Judah's eminence as a scholar, who gave to this period its distinctive impression, was characterised at an early date by the saying that since the time of Moses, the Torah and greatness were united in no one to the same extent as in Judah I.
Two of Judah's sons assumed positions of authority after his death: Gamaliel succeeded him as nasi, while Shimon became hakham of his yeshiva.
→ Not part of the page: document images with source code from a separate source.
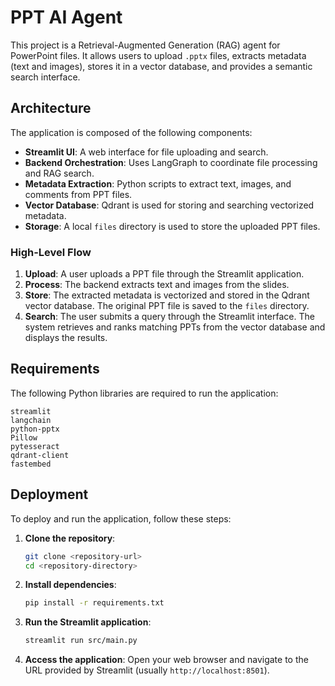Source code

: # PPT AI Agent

This project is a Retrieval-Augmented Generation (RAG) agent for PowerPoint files. It allows users to upload `.pptx` files, extracts metadata (text and images), stores it in a vector database, and provides a semantic search interface.

## Architecture

The application is composed of the following components:

-   **Streamlit UI**: A web interface for file uploading and search.
-   **Backend Orchestration**: Uses LangGraph to coordinate file processing and RAG search.
-   **Metadata Extraction**: Python scripts to extract text, images, and comments from PPT files.
-   **Vector Database**: Qdrant is used for storing and searching vectorized metadata.
-   **Storage**: A local `files` directory is used to store the uploaded PPT files.

### High-Level Flow

1.  **Upload**: A user uploads a PPT file through the Streamlit application.
2.  **Process**: The backend extracts text and images from the slides.
3.  **Store**: The extracted metadata is vectorized and stored in the Qdrant vector database. The original PPT file is saved to the `files` directory.
4.  **Search**: The user submits a query through the Streamlit interface. The system retrieves and ranks matching PPTs from the vector database and displays the results.

## Requirements

The following Python libraries are required to run the application:

```
streamlit
langchain
python-pptx
Pillow
pytesseract
qdrant-client
fastembed
```

## Deployment

To deploy and run the application, follow these steps:

1.  **Clone the repository**:
    ```bash
    git clone <repository-url>
    cd <repository-directory>
    ```

2.  **Install dependencies**:
    ```bash
    pip install -r requirements.txt
    ```

3.  **Run the Streamlit application**:
    ```bash
    streamlit run src/main.py
    ```

4.  **Access the application**: Open your web browser and navigate to the URL provided by Streamlit (usually `http://localhost:8501`).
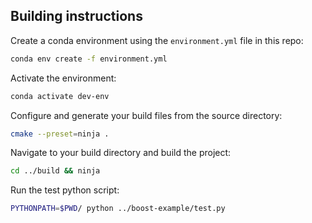 ## Building instructions

Create a conda environment using the `environment.yml` file in this repo:

```sh
conda env create -f environment.yml
```

Activate the environment:

```sh
conda activate dev-env
```

Configure and generate your build files from the source directory:

```sh
cmake --preset=ninja .
```

Navigate to your build directory and build the project:

```sh
cd ../build && ninja
```

Run the test python script:

```sh
PYTHONPATH=$PWD/ python ../boost-example/test.py
```
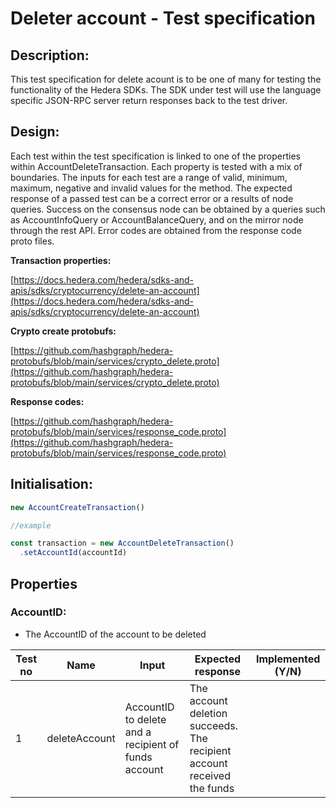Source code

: # Deleter account - Test specification

## Description:
This test specification for delete acount is to be one of many for testing the functionality of the Hedera SDKs. The SDK under test will use the language specific JSON-RPC server return responses back to the test driver.

## Design:
Each test within the test specification is linked to one of the properties within AccountDeleteTransaction. Each property is tested with a mix of boundaries. The inputs for each test are a range of valid, minimum, maximum, negative and invalid values for the method. The expected response of a passed test can be a correct error or a results of node queries. Success on the consensus node can be obtained by a queries such as AccountInfoQuery or AccountBalanceQuery, and on the mirror node through the rest API. Error codes are obtained from the response code proto files.

**Transaction properties:**

[https://docs.hedera.com/hedera/sdks-and-apis/sdks/cryptocurrency/delete-an-account](https://docs.hedera.com/hedera/sdks-and-apis/sdks/cryptocurrency/delete-an-account)

**Crypto create protobufs:**

[https://github.com/hashgraph/hedera-protobufs/blob/main/services/crypto_delete.proto](https://github.com/hashgraph/hedera-protobufs/blob/main/services/crypto_delete.proto)

**Response codes:**

[https://github.com/hashgraph/hedera-protobufs/blob/main/services/response_code.proto](https://github.com/hashgraph/hedera-protobufs/blob/main/services/response_code.proto)

## Initialisation:

```jsx
new AccountCreateTransaction()

//example

const transaction = new AccountDeleteTransaction()
  .setAccountId(accountId)
```

## Properties

### **AccountID:**

- The AccountID of the account to be deleted

| Test no | Name                                         | Input                                                         | Expected response                                                                                                                                               | Implemented (Y/N) |
| ------- | -------------------------------------------- | ------------------------------------------------------------- | --------------------------------------------------------------------------------------------------------------------------------------------------------------- | ----------------- |
| 1       | deleteAccount                     | AccountID to delete and a recipient of funds account          | The account deletion succeeds. The recipient account received the funds |
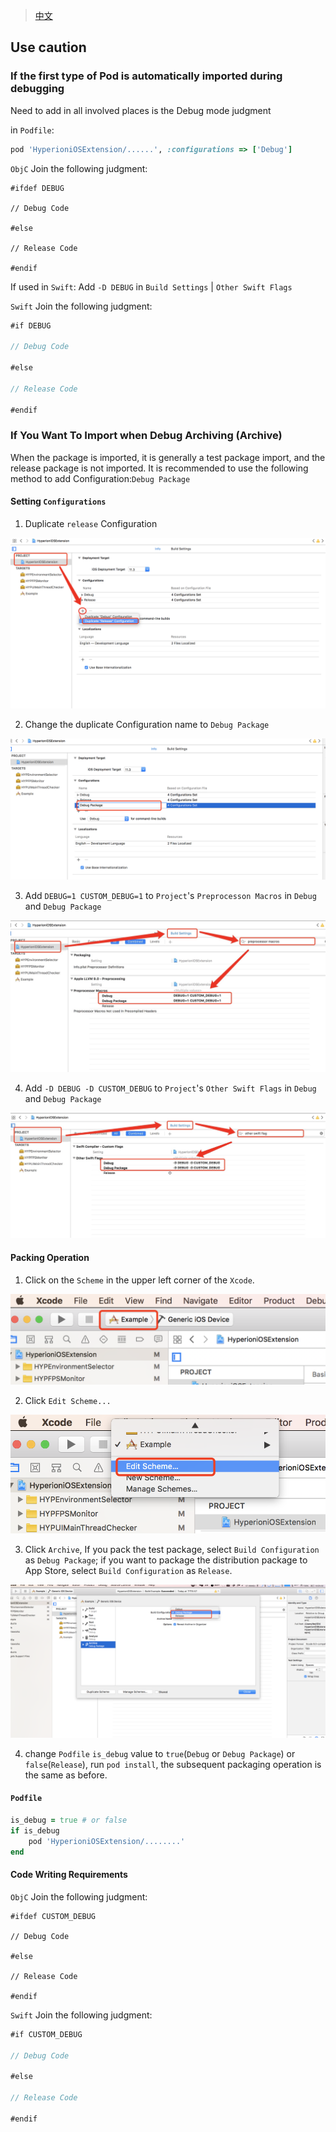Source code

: 
> [中文](Note_CN.md)

## Use caution

### If the first type of Pod is automatically imported during debugging

Need to add in all involved places is the Debug mode judgment

in `Podfile`:

```ruby
pod 'HyperioniOSExtension/......', :configurations => ['Debug']
```

`ObjC` Join the following judgment:

```objc
#ifdef DEBUG

// Debug Code

#else

// Release Code

#endif
```

If used in `Swift`: Add `-D DEBUG` in `Build Settings` | `Other Swift Flags`

`Swift` Join the following judgment:

```swift
#if DEBUG

// Debug Code

#else

// Release Code

#endif
```

### If You Want To Import when Debug Archiving (Archive)

When the package is imported, it is generally a test package import, and the release package is not imported. It is recommended to use the following method to add Configuration:`Debug Package`

#### Setting `Configurations`

1. Duplicate `release` Configuration

![setting01](./images/setting01.png)

2. Change the duplicate Configuration name to `Debug Package`

![setting02](./images/setting02.png)

3. Add `DEBUG=1 CUSTOM_DEBUG=1` to `Project`'s `Preprocesson Macros` in `Debug` and `Debug Package`

![setting03](./images/setting03.png)

4. Add `-D DEBUG -D CUSTOM_DEBUG` to `Project`'s `Other Swift Flags` in `Debug` and `Debug Package`

![setting04](./images/setting04.png)

#### Packing Operation

1. Click on the `Scheme` in the upper left corner of the `Xcode`.

![package01](./images/package01.png)

2. Click `Edit Scheme...`

![package02](./images/package02.png)

3. Click `Archive`, If you pack the test package, select `Build Configuration` as `Debug Package`; if you want to package the distribution package to App Store, select `Build Configuration` as `Release`.

![package03](./images/package03.png)

4. change `Podfile` `is_debug` value to `true`(`Debug` or `Debug Package`) or `false`(`Release`), run `pod install`, the subsequent packaging operation is the same as before.

#### `Podfile`

```ruby
is_debug = true # or false
if is_debug
    pod 'HyperioniOSExtension/........'
end
```

#### Code Writing Requirements

`ObjC` Join the following judgment:

```objc
#ifdef CUSTOM_DEBUG

// Debug Code

#else

// Release Code

#endif
```

`Swift` Join the following judgment:

```swift
#if CUSTOM_DEBUG

// Debug Code

#else

// Release Code

#endif
```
According to some Midrashic and Kabbalistic legends, Judah ha-Nasi had a son named Yaavetz who ascended to Heaven without experiencing death.
Talmudic narratives
Various stories are told about Judah, illustrating different aspects of his character.It is said that once he saw a calf being led to the slaughtering-block, which looked at him with tearful eyes, as if seeking protection. He said to it: "Go; for you were created for this purpose!" Due to this unkind attitude toward the suffering animal, he was punished with years of illness. Later, when his maid was about to kill some small animals which were in their house, he said to her: "Let them live, for it is written: ' tender mercies are over all his works'." After this demonstration of compassion, his illness ceased. Judah also once said, "One who is ignorant of the Torah should not eat meat." The prayer he prescribed upon eating meat or eggs also indicates an appreciation of animal life: "Blessed be the Lord who has created many souls, in order to support by them the soul of every living being."
He exclaimed, sobbing, in reference to three different stories of martyrs whose deaths made them worthy of future life: "One man earns his world in an hour, while another requires many years". He began to weep when Elisha ben Abuyah's daughters, who were soliciting alms, reminded him of their father's learning. In a legend relating to his meeting with Pinchas ben Yair, he is described as tearfully admiring the pious Pinchas' unswerving steadfastness, protected by a higher power. He was frequently interrupted by tears when explaining Lamentations 2:2 and illustrating the passage by stories of the destruction of Jerusalem and of the Temple. While explaining certain passages of Scripture, he was reminded of divine judgment and of the uncertainty of acquittal, and began to cry. Hiyya found him weeping during his last illness because death was about to deprive him of the opportunity of studying the Torah and of fulfilling the commandments.
Once, when at a meal his students expressed their preference for soft tongue, he made this an opportunity to say, "May your tongues be soft in your mutual intercourse".
Before he died, Judah said: "I need my sons!... Let the lamp continue to burn in its usual place; let the table be set in its usual place; let the bed be made in its usual place."